Eggs Benedict is the ultimate brunch food! It’s on nearly every menu at every respectable brunch joint for a reason! Silky, velvety, rich hollandaise sauce smothering soft poached eggs is delicious!
When it comes to Eggs Benedict, you can mix and match your proteins. While ham is most popular, smoked salmon is also super trendy! You can check out my Smoked Salmon Eggs Benedict recipe here!
Today, I was channeling my inner East Coaster, and went with Lobster Eggs Benedict!
This was my first time making lobster Eggs Benedict, and now that I know it exists, it’s going to be a common weekend brunch recipe in our house! Briny lobster, peppery arugula, rich organic free range eggs, dill, and hollandaise sauce is a match made in heaven!
Lobster Eggs Benedict
- 5 Small Egg Yolks
- 1.5 – 2 TSBP Lemon Juice
- 1/2 Cup Melted Butter
- Sprinkle of Cayenne Pepper
- Sea Salt To Taste
- 1 1 LBS Lobster Boiled In Salt Water
- 1 Sour Dough English Muffin
- 1/2 Cup Arugula
- 2 Free Range Eggs
- 2 Sprigs of Fresh Dill
- Splash of White Vinegar
- Sea Salt To Taste
- Fresh Cracked Peppercorn
- Preheat your oven broiler. Start a pot of boiling water.
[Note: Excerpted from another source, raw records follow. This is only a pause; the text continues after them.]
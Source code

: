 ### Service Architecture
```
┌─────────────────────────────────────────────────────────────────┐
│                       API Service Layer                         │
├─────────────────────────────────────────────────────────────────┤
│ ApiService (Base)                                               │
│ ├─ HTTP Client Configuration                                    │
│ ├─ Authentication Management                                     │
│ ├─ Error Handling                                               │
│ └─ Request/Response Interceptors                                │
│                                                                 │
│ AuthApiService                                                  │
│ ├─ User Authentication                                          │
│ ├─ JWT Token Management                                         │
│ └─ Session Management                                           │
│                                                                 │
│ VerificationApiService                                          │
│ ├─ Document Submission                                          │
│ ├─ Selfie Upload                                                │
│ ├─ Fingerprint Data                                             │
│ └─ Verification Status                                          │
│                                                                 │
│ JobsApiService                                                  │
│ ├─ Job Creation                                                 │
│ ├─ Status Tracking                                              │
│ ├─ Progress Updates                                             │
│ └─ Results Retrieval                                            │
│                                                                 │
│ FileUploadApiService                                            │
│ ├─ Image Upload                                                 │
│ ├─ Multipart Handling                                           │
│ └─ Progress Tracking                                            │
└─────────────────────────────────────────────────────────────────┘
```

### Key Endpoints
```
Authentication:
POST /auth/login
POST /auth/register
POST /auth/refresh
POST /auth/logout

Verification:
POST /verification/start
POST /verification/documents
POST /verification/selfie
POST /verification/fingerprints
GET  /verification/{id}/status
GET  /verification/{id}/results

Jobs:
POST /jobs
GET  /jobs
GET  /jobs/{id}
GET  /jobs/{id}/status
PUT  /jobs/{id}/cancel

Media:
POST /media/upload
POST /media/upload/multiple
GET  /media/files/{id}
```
- Put egg yolks in a deep metal pan or metal bowl. Add lemon juice, whisk until frothy.
- Place your pot (or bowl) over the pot of boiling water, and continue whisking. Do not let your pot dip into the water, or your yolks will scramble.
- Slowly whisk in melted butter, and continue whisking your pot over the steaming water.
- Add sea salt to taste, and a healthy sprinkle of cayenne pepper.
- In a second, shallow pot, bring water to a simmer. Splash in some vinegar.
- Crack an egg into a small bowl. Carefully slide the egg from the bowl into the simmering water. Repeat with the second egg.
- Let your eggs simmer in the water for a couple of minutes, until they feel slightly firm. Remove with a slotted spoon and place on paper towel. Season with fresh cracked pepper.
Sour Dough English Muffin.
- Slice, and toast under pre-heated broiler
- Shell your cooked lobster. Slice the tail in half length wise.
- Remove your toasted english muffin and plate. Divide arugula between each side of your english muffin. Place 1/2 lobster tail, 1 claw, and half of the knuckles per side.
- Carefully place your poached egg on top of the lobster.